#### Exercise aim
Only lines holding the word "Repository" are wanted from the records; copy all of them.

#### Stored data
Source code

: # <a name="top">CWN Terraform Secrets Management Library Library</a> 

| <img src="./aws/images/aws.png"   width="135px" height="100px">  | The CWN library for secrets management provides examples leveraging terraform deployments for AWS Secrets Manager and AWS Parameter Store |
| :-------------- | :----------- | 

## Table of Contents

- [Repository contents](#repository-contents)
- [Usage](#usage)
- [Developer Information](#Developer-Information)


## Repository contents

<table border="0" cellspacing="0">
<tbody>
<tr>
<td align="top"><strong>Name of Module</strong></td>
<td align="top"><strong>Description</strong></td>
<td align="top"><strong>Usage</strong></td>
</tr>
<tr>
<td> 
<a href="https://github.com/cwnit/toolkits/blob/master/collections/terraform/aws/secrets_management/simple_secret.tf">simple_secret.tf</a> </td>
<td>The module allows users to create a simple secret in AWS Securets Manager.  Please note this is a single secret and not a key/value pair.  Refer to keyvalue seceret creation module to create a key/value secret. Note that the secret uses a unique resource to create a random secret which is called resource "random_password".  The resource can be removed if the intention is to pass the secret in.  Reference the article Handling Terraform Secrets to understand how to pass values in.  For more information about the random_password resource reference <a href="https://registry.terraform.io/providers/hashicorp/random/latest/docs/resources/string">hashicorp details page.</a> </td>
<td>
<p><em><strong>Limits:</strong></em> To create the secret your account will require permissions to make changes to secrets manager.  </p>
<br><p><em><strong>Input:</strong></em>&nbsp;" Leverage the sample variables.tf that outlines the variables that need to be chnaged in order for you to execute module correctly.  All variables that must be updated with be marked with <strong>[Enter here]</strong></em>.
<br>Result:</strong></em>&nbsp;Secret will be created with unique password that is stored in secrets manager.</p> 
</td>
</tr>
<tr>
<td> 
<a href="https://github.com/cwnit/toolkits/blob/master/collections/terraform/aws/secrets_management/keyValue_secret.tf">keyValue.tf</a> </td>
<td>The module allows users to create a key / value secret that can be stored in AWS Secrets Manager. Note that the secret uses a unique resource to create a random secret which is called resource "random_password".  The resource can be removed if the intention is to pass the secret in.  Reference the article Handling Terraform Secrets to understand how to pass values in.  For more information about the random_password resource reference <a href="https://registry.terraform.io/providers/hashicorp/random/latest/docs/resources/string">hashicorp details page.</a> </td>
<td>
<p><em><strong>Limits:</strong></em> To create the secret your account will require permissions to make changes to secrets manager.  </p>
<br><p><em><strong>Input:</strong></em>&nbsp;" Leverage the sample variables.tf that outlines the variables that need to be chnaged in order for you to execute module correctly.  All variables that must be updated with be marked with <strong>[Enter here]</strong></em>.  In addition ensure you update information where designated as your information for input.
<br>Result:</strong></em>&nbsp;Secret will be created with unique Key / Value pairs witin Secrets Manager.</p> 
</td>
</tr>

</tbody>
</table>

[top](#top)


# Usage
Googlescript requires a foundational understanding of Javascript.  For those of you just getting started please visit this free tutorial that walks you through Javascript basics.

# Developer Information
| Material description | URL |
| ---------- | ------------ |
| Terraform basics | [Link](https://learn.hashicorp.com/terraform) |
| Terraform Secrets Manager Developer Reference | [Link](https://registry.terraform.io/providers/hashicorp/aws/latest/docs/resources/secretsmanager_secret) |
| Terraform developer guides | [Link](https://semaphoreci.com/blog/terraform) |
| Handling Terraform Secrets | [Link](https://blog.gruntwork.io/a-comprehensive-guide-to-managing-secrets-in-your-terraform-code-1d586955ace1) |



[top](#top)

#### Response to this exercise
- [Repository contents](#repository-contents)
## Repository contents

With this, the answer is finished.